One aspect of a defeasance is the use of a Successor Borrower entity (SBE) to hold the securities portfolio and make the remaining loan payments. In a defeasance, value is created in the SBE in two ways, Float Income and Prepayment Value. At Capital Defeasance Group, we make sure our clients are aware of this value and have a chance to share in it through the Defeasance Refund™ payment if they desire. Sharing may not be appropriate for all borrowers, and we recommend consultation with legal and tax professionals before deciding whether to share in the Defeasance Refund™ payment.
Float Income
Float Income is created because of regulations that require the bond payments to be received by the Successor Borrower in advance of the loan payment date.

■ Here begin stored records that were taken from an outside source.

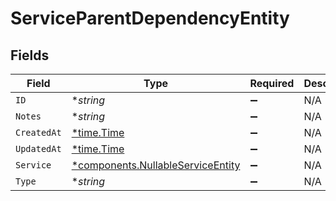 # ServiceParentDependencyEntity


## Fields

| Field                                                                                 | Type                                                                                  | Required                                                                              | Description                                                                           |
| ------------------------------------------------------------------------------------- | ------------------------------------------------------------------------------------- | ------------------------------------------------------------------------------------- | ------------------------------------------------------------------------------------- |
| `ID`                                                                                  | **string*                                                                             | :heavy_minus_sign:                                                                    | N/A                                                                                   |
| `Notes`                                                                               | **string*                                                                             | :heavy_minus_sign:                                                                    | N/A                                                                                   |
| `CreatedAt`                                                                           | [*time.Time](https://pkg.go.dev/time#Time)                                            | :heavy_minus_sign:                                                                    | N/A                                                                                   |
| `UpdatedAt`                                                                           | [*time.Time](https://pkg.go.dev/time#Time)                                            | :heavy_minus_sign:                                                                    | N/A                                                                                   |
| `Service`                                                                             | [*components.NullableServiceEntity](../../models/components/nullableserviceentity.md) | :heavy_minus_sign:                                                                    | N/A                                                                                   |
| `Type`                                                                                | **string*                                                                             | :heavy_minus_sign:                                                                    | N/A                                                                                   |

The Successor Borrower entity will therefore always have a cash balance that will earn interest. In compliance with defeasance requirements, this accruing interest cannot be used towards any of the loan payments.
Prepayment Value
Prepayment Value is created as a result of the no-penalty prepayment period at the end of the loan’s life, typically 30-90 days prior to maturity. Depending on interest rates at that time, it may be advantageous to prepay the loan and avoid some of the costs of the final interest payments. The savings is unpredictable due to the variability of market interest rates but can be substantial if prevailing government security yields are significantly lower than the loan interest rate.